Er zijn echter ook na de hervorming nog heel wat verstoringen en mogelijkheden tot belastingarbitrage (zowel op het bedrijfs- als op het gezinsniveau). Zo blijft het belastingstelsel de financieringsbeslissingen van bedrijven verstoren. Omdat enkel interestbetalingen aftrekbaar zijn van de vennootschapsbelasting wordt schuld de geprefereerde financieringsbron voor alle ondernemingen (zowel voor publieke vennootschappen, als voor besloten vennootschappen en voor éénmanszaken). Bovendien blijft het belastingstelsel de ondernemingsvorm van bedrijven en het type van investeringsproject verstoren. Tenslotte blijven ook besparingen voor een pensioen en met schuld gefinancierde investeringen in de eigen woning genieten van een gunstige fiscale wetgeving.
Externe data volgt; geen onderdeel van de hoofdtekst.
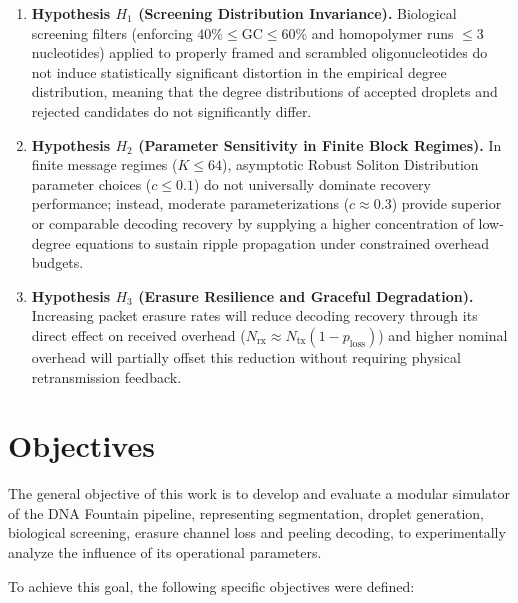 \begin{enumerate}
    \item \textbf{Hypothesis $H_1$ (Screening Distribution Invariance).} Biological screening filters (enforcing $40\% \le \text{GC} \le 60\%$ and homopolymer runs $\le 3$ nucleotides) applied to properly framed and scrambled oligonucleotides do not induce statistically significant distortion in the empirical degree distribution, meaning that the degree distributions of accepted droplets and rejected candidates do not significantly differ.
    
    \item \textbf{Hypothesis $H_2$ (Parameter Sensitivity in Finite Block Regimes).} In finite message regimes ($K \le 64$), asymptotic Robust Soliton Distribution parameter choices ($c \le 0.1$) do not universally dominate recovery performance; instead, moderate parameterizations ($c \approx 0.3$) provide superior or comparable decoding recovery by supplying a higher concentration of low-degree equations to sustain ripple propagation under constrained overhead budgets.
    
    \item \textbf{Hypothesis $H_3$ (Erasure Resilience and Graceful Degradation).} Increasing packet erasure rates will reduce decoding recovery through its direct effect on received overhead ($N_{\text{rx}} \approx N_{\text{tx}}(1 - p_{\text{loss}})$) and higher nominal overhead will partially offset this reduction without requiring physical retransmission feedback.
\end{enumerate}

\section{Objectives}

The general objective of this work is to develop and evaluate a modular simulator of the DNA Fountain pipeline, representing segmentation, droplet generation, biological screening, erasure channel loss and peeling decoding, to experimentally analyze the influence of its operational parameters.

To achieve this goal, the following specific objectives were defined:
De Nederlandse fiscus heeft duidelijk voor een belastinghervorming gekozen die de neutraliteit tussen nieuw uitgegeven aandelen en ingehouden winsten als financieringsbron herstelt. Na de hervorming wordt de keuze tussen schuld en aandelen echter nog sterker verstoord dan vóór de hervorming. Er kan daarom worden geargumenteerd dat de Nederlandse fiscus de vereiste neutraliteit tussen aandelen en schuld uit het oog heeft verloren. Net hetzelfde kan worden gezegd over de gewenste neutraliteit tussen de verschillende ondernemingsvormen. Gegeven de internationale evoluties met betrekking tot de te hoge vennootschapsbelasting in Nederland impliceert dit onderzoek de noodzaak van een volgende belastinghervorming.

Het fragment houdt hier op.